Pourquoi l’activité physique doit faire partie des conversations sur la santé mentale

Les études confirment ce que nous savons déjà, l’activité physique régulière est essentielle à une bonne santé mentale.

Toutefois, très peu de Canadiens en font assez. Seulement 9 % des enfants, seulement 20 % des adultes. Il y a donc beaucoup de gens qui ne profitent pas des bienfaits de l’activité physique sur la santé mentale.

Lorsque vous faites de l’exercice, votre corps libère des endorphines, des hormones qui réduisent la sensation de douleur et augmentent les sensations de plaisir, ce qui stimule littéralement votre humeur.

C’est pourquoi, lors de la Journée Bell Cause pour la cause, ParticipACTION croit que l’activité physique devrait faire partie des conversations.

ACTIVITÉ PHYSIQUE ET DÉPRESSION : MON EXPÉRIENCE PERSONNELLE

Il y a 6 ans, j’ai vécu une sévère dépression. Je me sentais si désespéré que je peinais à me sortir du lit. Je prenais du poids, j’évitais mes amis et je restais à la maison. Je ne parle pas souvent de cette période très sombre. 

Et c’est exactement pourquoi la Journée Bell Cause pour la cause existe. Parler des choses dont normalement on a peur de parler.

Au lieu de me concentrer sur les points négatifs, je tiens toutefois à parler de jardinage. La découverte qui a changé ma vie.

Mon psychiatre m’a suggéré de sortir davantage, et j’ai ainsi décidé de devenir bénévole à un jardin communautaire près de chez moi. Je n’avais jamais fait de jardinage auparavant, mais ça me plaisait d’y aller et les gens y étaient tous aimables.

Ça ne m’a pas pris de temps avant d’avoir la piqûre. Arroser et planter, tailler et désherber : j’ai tout essayé. Transporter de la terre en brouette, faire des paillis et des boutures. Aménager du terrassement. Planter des rangs de légumes.

Peu de temps après, j’ai trouvé un emploi dans un centre de jardinage de ma municipalité et j’ai commencé à jardiner pour mes voisins les week-ends. J’ai découvert une passion que je n’aurais jamais pensé avoir.

Mais la partie la plus incroyable, c’est le changement de ma santé mentale. J’ai commencé à mieux dormir la nuit et à me lever du lit plus tôt le matin. J’ai arrêté d’éviter les gens et j’ai perdu du poids.

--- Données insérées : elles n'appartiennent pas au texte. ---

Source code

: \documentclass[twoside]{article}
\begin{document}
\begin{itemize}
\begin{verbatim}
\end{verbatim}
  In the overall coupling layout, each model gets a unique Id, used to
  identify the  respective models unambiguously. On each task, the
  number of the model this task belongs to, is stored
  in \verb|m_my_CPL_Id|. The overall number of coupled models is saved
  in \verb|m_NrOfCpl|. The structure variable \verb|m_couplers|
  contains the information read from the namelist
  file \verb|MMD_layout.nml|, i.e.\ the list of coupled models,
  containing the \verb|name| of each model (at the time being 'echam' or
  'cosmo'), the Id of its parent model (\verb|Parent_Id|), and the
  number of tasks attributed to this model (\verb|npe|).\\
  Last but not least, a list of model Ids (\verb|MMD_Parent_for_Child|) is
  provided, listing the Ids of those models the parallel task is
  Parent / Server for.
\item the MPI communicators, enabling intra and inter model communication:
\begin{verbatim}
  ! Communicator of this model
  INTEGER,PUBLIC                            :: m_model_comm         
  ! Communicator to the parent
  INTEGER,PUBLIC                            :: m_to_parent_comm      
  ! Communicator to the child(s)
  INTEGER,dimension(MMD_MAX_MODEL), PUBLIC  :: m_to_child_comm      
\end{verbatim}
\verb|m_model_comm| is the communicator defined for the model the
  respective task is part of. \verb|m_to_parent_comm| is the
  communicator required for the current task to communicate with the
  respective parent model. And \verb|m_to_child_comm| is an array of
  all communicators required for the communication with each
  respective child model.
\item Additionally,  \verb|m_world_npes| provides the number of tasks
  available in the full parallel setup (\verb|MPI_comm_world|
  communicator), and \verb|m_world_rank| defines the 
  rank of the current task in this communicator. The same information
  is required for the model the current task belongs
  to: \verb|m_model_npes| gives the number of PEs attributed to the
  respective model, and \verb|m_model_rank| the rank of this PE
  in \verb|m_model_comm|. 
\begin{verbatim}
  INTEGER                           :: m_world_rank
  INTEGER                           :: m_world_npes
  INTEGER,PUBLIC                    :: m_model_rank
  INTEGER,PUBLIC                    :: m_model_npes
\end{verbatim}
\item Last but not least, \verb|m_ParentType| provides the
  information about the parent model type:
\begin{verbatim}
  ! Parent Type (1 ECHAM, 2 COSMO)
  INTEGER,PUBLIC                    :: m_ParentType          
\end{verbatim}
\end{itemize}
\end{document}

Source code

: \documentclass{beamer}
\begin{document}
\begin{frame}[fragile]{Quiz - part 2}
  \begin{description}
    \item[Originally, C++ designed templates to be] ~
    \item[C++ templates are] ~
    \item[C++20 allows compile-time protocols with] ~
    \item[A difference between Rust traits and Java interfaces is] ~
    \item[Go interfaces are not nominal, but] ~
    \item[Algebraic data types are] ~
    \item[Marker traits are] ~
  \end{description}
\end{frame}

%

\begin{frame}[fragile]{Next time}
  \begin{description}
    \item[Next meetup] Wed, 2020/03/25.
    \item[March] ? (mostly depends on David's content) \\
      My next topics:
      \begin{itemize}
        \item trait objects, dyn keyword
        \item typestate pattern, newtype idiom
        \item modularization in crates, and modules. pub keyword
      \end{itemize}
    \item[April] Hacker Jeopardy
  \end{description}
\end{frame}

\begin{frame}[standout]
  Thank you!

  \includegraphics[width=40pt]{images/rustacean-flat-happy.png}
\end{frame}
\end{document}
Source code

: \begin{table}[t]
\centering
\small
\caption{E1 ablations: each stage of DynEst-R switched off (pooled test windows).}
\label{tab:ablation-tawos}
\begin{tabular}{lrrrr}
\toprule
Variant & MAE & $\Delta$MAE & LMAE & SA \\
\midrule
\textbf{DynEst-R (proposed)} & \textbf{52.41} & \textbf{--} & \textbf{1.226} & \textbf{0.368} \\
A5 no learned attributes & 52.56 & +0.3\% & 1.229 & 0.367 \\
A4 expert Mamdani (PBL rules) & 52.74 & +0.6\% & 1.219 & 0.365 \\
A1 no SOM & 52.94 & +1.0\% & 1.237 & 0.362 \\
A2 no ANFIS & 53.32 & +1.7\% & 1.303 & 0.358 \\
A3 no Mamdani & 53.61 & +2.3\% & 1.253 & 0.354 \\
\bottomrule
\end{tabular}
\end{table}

Mon désespoir qui me paralysait et qui me semblait ne jamais pouvoir partir s’est graduellement estompé.

Je n’ai pas guéri en une seule nuit, mais de jour en jour, je suis sorti de ma dépression, j’ai retrouvé confiance en moi et j’ai repris ma vie en main.

FAIRE LES LIENS

À l’époque, je n’arrivais pas à faire les liens, mais quand j’y pense, ce n’est pas compliqué de comprendre pourquoi le jardinage a été un remède aussi efficace.

Je faisais de l’exercice quotidiennement. À l’extérieur, dans la nature, sous le soleil et en respirant de l’air frais. Bref, je faisais ce que j’aurais dû faire depuis longtemps : vivre une vie active.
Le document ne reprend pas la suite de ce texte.